§ Provided data
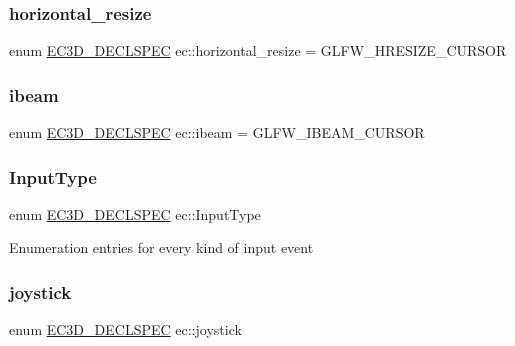 \mbox{\label{namespaceec_a6331d0d47cac81ec8a5104b9c2f647fe}} 
\subsubsection{\texorpdfstring{horizontal\+\_\+resize}{horizontal\_resize}}
{\footnotesize\ttfamily enum \mbox{\hyperlink{_common_8h_aac42573e202ca3dd4d259c81691e2369}{E\+C3\+D\+\_\+\+D\+E\+C\+L\+S\+P\+EC}} ec\+::horizontal\+\_\+resize = G\+L\+F\+W\+\_\+\+H\+R\+E\+S\+I\+Z\+E\+\_\+\+C\+U\+R\+S\+OR\hspace{0.3cm}{\ttfamily [strong]}}

\mbox{\label{namespaceec_a11b97e3d63932d34e6fb306f5389cad0}} 
\subsubsection{\texorpdfstring{ibeam}{ibeam}}
{\footnotesize\ttfamily enum \mbox{\hyperlink{_common_8h_aac42573e202ca3dd4d259c81691e2369}{E\+C3\+D\+\_\+\+D\+E\+C\+L\+S\+P\+EC}} ec\+::ibeam = G\+L\+F\+W\+\_\+\+I\+B\+E\+A\+M\+\_\+\+C\+U\+R\+S\+OR\hspace{0.3cm}{\ttfamily [strong]}}

\mbox{\label{namespaceec_ae2d697393ea83b34b18ab14eb5dacbca}} 
\subsubsection{\texorpdfstring{Input\+Type}{InputType}}
{\footnotesize\ttfamily enum \mbox{\hyperlink{_common_8h_aac42573e202ca3dd4d259c81691e2369}{E\+C3\+D\+\_\+\+D\+E\+C\+L\+S\+P\+EC}} ec\+::\+Input\+Type\hspace{0.3cm}{\ttfamily [strong]}}

Enumeration entries for every kind of input event \mbox{\label{namespaceec_a48a4c5a1e957c8419028491291e37634}} 
\subsubsection{\texorpdfstring{joystick}{joystick}}
{\footnotesize\ttfamily enum \mbox{\hyperlink{_common_8h_aac42573e202ca3dd4d259c81691e2369}{E\+C3\+D\+\_\+\+D\+E\+C\+L\+S\+P\+EC}} ec\+::joystick\hspace{0.3cm}{\ttfamily [strong]}}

§ Exercise brief
When a line in the data contains "texorpdfstring", return it as written.

§ Result of the task
\subsubsection{\texorpdfstring{horizontal\+\_\+resize}{horizontal\_resize}}
\subsubsection{\texorpdfstring{ibeam}{ibeam}}
\subsubsection{\texorpdfstring{Input\+Type}{InputType}}
\subsubsection{\texorpdfstring{joystick}{joystick}}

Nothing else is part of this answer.